Aktarmak istediğin bazı notlara gelirsek; filmi izlemek için acaba "Yeni bir Babam ve Oğlum olabilir mi?" diye düşünenler varsa aynı paralelde filmler değil. Kısacası gönül rahatlığıyla gidip seyredebilirler. Film, Babam ve Oğlum gibi ağlatmıyor. Belli sahnelerde duygulanmamak elde değil. Bence bu noktalarda Çağan Irmak devreye girmiş ve seyircisi çok fazla ağlamasın diye üzerinde çalışmış sanki. Eğer isteseymiş bu hikâyeyi de seyircisine hüngür hüngür gözyaşlarıyla izlettirebilirmiş diye düşünüyorum. Yine çok iyi gözlemler mevcut. Hayatın ve insanların içine çok iyi girmeyi başarmış yönetmen. Dolayısıyla bu hikâye de seyirciye bir nefes kadar yakın duruyor. Aynı oyuncularla çalışma geleneğinden Dedemin İnsanları'nda da vazgeçmemiş Çağan Irmak. Çetin Tekindor ve Hümeyra, Çağan Irmak filmlerinden oldukça aşina olduğumuz yüzler. Hatta Babam ve Oğlum ile Ulak'tan sonra yan yana oynadıkları üçüncü Çağan Irmak filmi oldu Dedemin İnsanları.  

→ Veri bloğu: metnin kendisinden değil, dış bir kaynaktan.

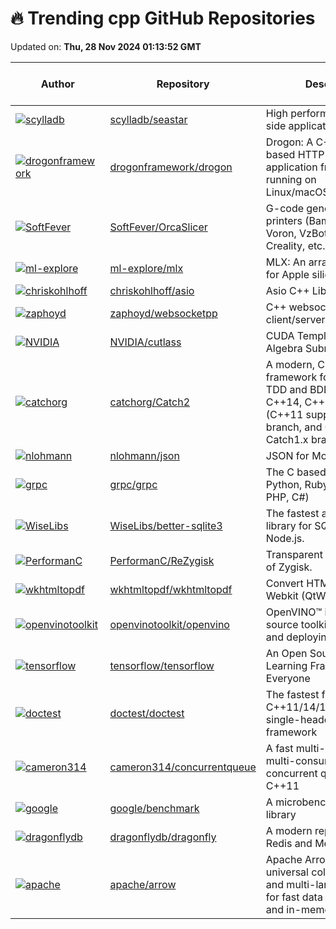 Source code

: # 🔥 Trending cpp GitHub Repositories

Updated on: **Thu, 28 Nov 2024 01:13:52 GMT**

| Author | Repository | Description | Language | ⭐ Total Stars | 🌟 Stars Today |
|--------|------------|-------------|----------|----------------|----------------|
| [![scylladb](https://avatars.githubusercontent.com/u/1017210?s=40&v=4)](https://github.com/scylladb) | [scylladb/seastar](https://github.com/scylladb/seastar) | High performance server-side application framework | C++ | 8402 | 4 |
| [![drogonframework](https://avatars.githubusercontent.com/u/21002501?s=40&v=4)](https://github.com/drogonframework) | [drogonframework/drogon](https://github.com/drogonframework/drogon) | Drogon: A C++14/17/20 based HTTP web application framework running on Linux/macOS/Unix/Windows | C++ | 11646 | 7 |
| [![SoftFever](https://avatars.githubusercontent.com/u/103989404?s=40&v=4)](https://github.com/SoftFever) | [SoftFever/OrcaSlicer](https://github.com/SoftFever/OrcaSlicer) | G-code generator for 3D printers (Bambu, Prusa, Voron, VzBot, RatRig, Creality, etc.) | C++ | 7436 | 11 |
| [![ml-explore](https://avatars.githubusercontent.com/u/1542805?s=40&v=4)](https://github.com/ml-explore) | [ml-explore/mlx](https://github.com/ml-explore/mlx) | MLX: An array framework for Apple silicon | C++ | 17548 | 35 |
| [![chriskohlhoff](https://avatars.githubusercontent.com/u/462538?s=40&v=4)](https://github.com/chriskohlhoff) | [chriskohlhoff/asio](https://github.com/chriskohlhoff/asio) | Asio C++ Library | C++ | 4980 | 1 |
| [![zaphoyd](https://avatars.githubusercontent.com/u/1006976?s=40&v=4)](https://github.com/zaphoyd) | [zaphoyd/websocketpp](https://github.com/zaphoyd/websocketpp) | C++ websocket client/server library | C++ | 7081 | 2 |
| [![NVIDIA](https://avatars.githubusercontent.com/u/57973641?s=40&v=4)](https://github.com/NVIDIA) | [NVIDIA/cutlass](https://github.com/NVIDIA/cutlass) | CUDA Templates for Linear Algebra Subroutines | C++ | 5725 | 10 |
| [![catchorg](https://avatars.githubusercontent.com/u/9026413?s=40&v=4)](https://github.com/catchorg) | [catchorg/Catch2](https://github.com/catchorg/Catch2) | A modern, C++-native, test framework for unit-tests, TDD and BDD - using C++14, C++17 and later (C++11 support is in v2.x branch, and C++03 on the Catch1.x branch) | C++ | 18766 | 7 |
| [![nlohmann](https://avatars.githubusercontent.com/u/159488?s=40&v=4)](https://github.com/nlohmann) | [nlohmann/json](https://github.com/nlohmann/json) | JSON for Modern C++ | C++ | 43392 | 16 |
| [![grpc](https://avatars.githubusercontent.com/u/10120821?s=40&v=4)](https://github.com/grpc) | [grpc/grpc](https://github.com/grpc/grpc) | The C based gRPC (C++, Python, Ruby, Objective-C, PHP, C#) | C++ | 42034 | 8 |
| [![WiseLibs](https://avatars.githubusercontent.com/u/8255757?s=40&v=4)](https://github.com/WiseLibs) | [WiseLibs/better-sqlite3](https://github.com/WiseLibs/better-sqlite3) | The fastest and simplest library for SQLite3 in Node.js. | C++ | 5565 | 6 |
| [![PerformanC](https://avatars.githubusercontent.com/u/73797168?s=40&v=4)](https://github.com/PerformanC) | [PerformanC/ReZygisk](https://github.com/PerformanC/ReZygisk) | Transparent implementation of Zygisk. | C++ | 504 | 6 |
| [![wkhtmltopdf](https://avatars.githubusercontent.com/u/854352?s=40&v=4)](https://github.com/wkhtmltopdf) | [wkhtmltopdf/wkhtmltopdf](https://github.com/wkhtmltopdf/wkhtmltopdf) | Convert HTML to PDF using Webkit (QtWebKit) | C++ | 14015 | 6 |
| [![openvinotoolkit](https://avatars.githubusercontent.com/u/2566854?s=40&v=4)](https://github.com/openvinotoolkit) | [openvinotoolkit/openvino](https://github.com/openvinotoolkit/openvino) | OpenVINO™ is an open-source toolkit for optimizing and deploying AI inference | C++ | 7349 | 6 |
| [![tensorflow](https://avatars.githubusercontent.com/u/17151892?s=40&v=4)](https://github.com/tensorflow) | [tensorflow/tensorflow](https://github.com/tensorflow/tensorflow) | An Open Source Machine Learning Framework for Everyone | C++ | 186560 | 31 |
| [![doctest](https://avatars.githubusercontent.com/u/4648169?s=40&v=4)](https://github.com/doctest) | [doctest/doctest](https://github.com/doctest/doctest) | The fastest feature-rich C++11/14/17/20/23 single-header testing framework | C++ | 5962 | 4 |
| [![cameron314](https://avatars.githubusercontent.com/u/116235?s=40&v=4)](https://github.com/cameron314) | [cameron314/concurrentqueue](https://github.com/cameron314/concurrentqueue) | A fast multi-producer, multi-consumer lock-free concurrent queue for C++11 | C++ | 10038 | 5 |
| [![google](https://avatars.githubusercontent.com/u/1176427?s=40&v=4)](https://github.com/google) | [google/benchmark](https://github.com/google/benchmark) | A microbenchmark support library | C++ | 9057 | 2 |
| [![dragonflydb](https://avatars.githubusercontent.com/u/3674760?s=40&v=4)](https://github.com/dragonflydb) | [dragonflydb/dragonfly](https://github.com/dragonflydb/dragonfly) | A modern replacement for Redis and Memcached | C++ | 26016 | 22 |
| [![apache](https://avatars.githubusercontent.com/u/27350?s=40&v=4)](https://github.com/apache) | [apache/arrow](https://github.com/apache/arrow) | Apache Arrow is the universal columnar format and multi-language toolbox for fast data interchange and in-memory analytics | C++ | 14664 | 5 |
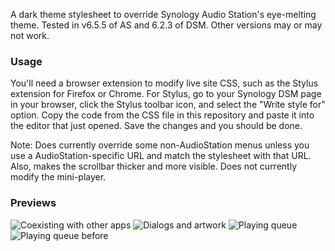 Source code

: A dark theme stylesheet to override Synology Audio Station's eye-melting theme. Tested in v6.5.5 of AS and 6.2.3 of DSM. Other versions may or may not work.

### Usage
You'll need a browser extension to modify live site CSS, such as the Stylus extension for Firefox or Chrome. For Stylus, go to your Synology DSM page in your browser, click the Stylus toolbar icon, and select the "Write style for" option. Copy the code from the CSS file in this repository and paste it into the editor that just opened. Save the changes and you should be done.

Note: Does currently override some non-AudioStation menus unless you use a AudioStation-specific URL and match the stylesheet with that URL. Also, makes the scrollbar thicker and more visible. Does not currently modify the mini-player.


### Previews
![Coexisting with other apps](https://raw.githubusercontent.com/slserpent/dsm-dark-theme/main/previews/1.png)
![Dialogs and artwork](https://raw.githubusercontent.com/slserpent/dsm-dark-theme/main/previews/2.png)
![Playing queue](https://raw.githubusercontent.com/slserpent/dsm-dark-theme/main/previews/3.png)
![Playing queue before](https://raw.githubusercontent.com/slserpent/dsm-dark-theme/main/previews/4.png)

İki dedesiyle de çok özel ilişkiler kurmuş ve yakın zamanda ikisini birden kaybetmiş biri olarak filme izlemeden önce biraz düşündüm açıkçası. Neyse ki filmin duygusallığı vurucu değildi ve korktuğum başıma gelmedi. Mehmet Bey'i seyrettikçe iki dedemden de bir şeyler gördüm aslında. Birinin Mehmet Bey gibi manifaturacı olması diğerinin torunuyla kurduğu sıcak ilişkiler ve güler yüzlü hâli bunlara verilebilecek örnekler. Filmle ilgili ciddi anlamda tek eleştirim var ki oda şu; ikinci perdede su yüzüne çıkan siyasal olaylar kısmı biraz fazla uzamış sanki ve ben buralarda biraz sıkıldım açıkçası. Tamam kabul ediyorum Çağan Irmak kendi hikâyesini anlatmış ve istediği gibi şekillendirebilir. Bunu oldukça iyi bir şekilde de başarmış zaten. Ama bir seyirci olarak bu kadar çok siyasi eleştiriden ziyade daha fazla dede-torun ilişkisi seyretmek isterdim. 

Dedemin İnsanları başarılı bir Çağan Irmak filmi olmuş kısacası. Size izlediklerimin içinde en iyi Çağan Irmak filmi diyemem ama en iyilerinden bir tanesi olmuş diyebilirim. Gidip izlenmesi gereken bir film. En kısa zamanda izleyebilmeniz dileğiyle. Şimdiden iyi seyirler hepinize. Günün birinde belki bende kendi dedemin insanlarını yazarım size ve umarım keyifle okursunuz. Yazarım yazarım kesin yazarım. Hatta yazacağım.